Each entry should be duplicated exactly, with no line missing.

BEGIN The records

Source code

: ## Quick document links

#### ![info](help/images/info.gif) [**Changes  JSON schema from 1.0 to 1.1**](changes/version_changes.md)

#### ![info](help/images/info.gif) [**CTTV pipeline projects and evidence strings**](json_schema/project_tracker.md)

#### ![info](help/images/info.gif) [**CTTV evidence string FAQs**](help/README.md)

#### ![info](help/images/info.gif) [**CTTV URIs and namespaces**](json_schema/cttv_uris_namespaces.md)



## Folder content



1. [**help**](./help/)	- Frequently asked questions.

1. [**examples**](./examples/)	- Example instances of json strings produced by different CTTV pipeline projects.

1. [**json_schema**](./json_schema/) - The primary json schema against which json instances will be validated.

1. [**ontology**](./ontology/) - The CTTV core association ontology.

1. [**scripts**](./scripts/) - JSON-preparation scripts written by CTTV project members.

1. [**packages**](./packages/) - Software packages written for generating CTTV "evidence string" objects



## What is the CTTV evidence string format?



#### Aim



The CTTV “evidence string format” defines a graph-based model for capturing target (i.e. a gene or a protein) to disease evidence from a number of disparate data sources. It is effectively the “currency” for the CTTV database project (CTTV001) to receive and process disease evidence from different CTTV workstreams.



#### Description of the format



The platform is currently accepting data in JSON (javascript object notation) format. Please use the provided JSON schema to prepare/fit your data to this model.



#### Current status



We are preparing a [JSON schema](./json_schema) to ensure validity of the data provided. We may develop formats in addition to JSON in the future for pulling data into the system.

END The records

* _Result below_:
Source code

: ## Quick document links

#### ![info](help/images/info.gif) [**Changes  JSON schema from 1.0 to 1.1**](changes/version_changes.md)

#### ![info](help/images/info.gif) [**CTTV pipeline projects and evidence strings**](json_schema/project_tracker.md)

#### ![info](help/images/info.gif) [**CTTV evidence string FAQs**](help/README.md)

#### ![info](help/images/info.gif) [**CTTV URIs and namespaces**](json_schema/cttv_uris_namespaces.md)



## Folder content



1. [**help**](./help/)	- Frequently asked questions.

1. [**examples**](./examples/)	- Example instances of json strings produced by different CTTV pipeline projects.

1. [**json_schema**](./json_schema/) - The primary json schema against which json instances will be validated.

1. [**ontology**](./ontology/) - The CTTV core association ontology.

1. [**scripts**](./scripts/) - JSON-preparation scripts written by CTTV project members.

1. [**packages**](./packages/) - Software packages written for generating CTTV "evidence string" objects



## What is the CTTV evidence string format?



#### Aim



The CTTV “evidence string format” defines a graph-based model for capturing target (i.e. a gene or a protein) to disease evidence from a number of disparate data sources. It is effectively the “currency” for the CTTV database project (CTTV001) to receive and process disease evidence from different CTTV workstreams.



#### Description of the format



The platform is currently accepting data in JSON (javascript object notation) format. Please use the provided JSON schema to prepare/fit your data to this model.



#### Current status



We are preparing a [JSON schema](./json_schema) to ensure validity of the data provided. We may develop formats in addition to JSON in the future for pulling data into the system.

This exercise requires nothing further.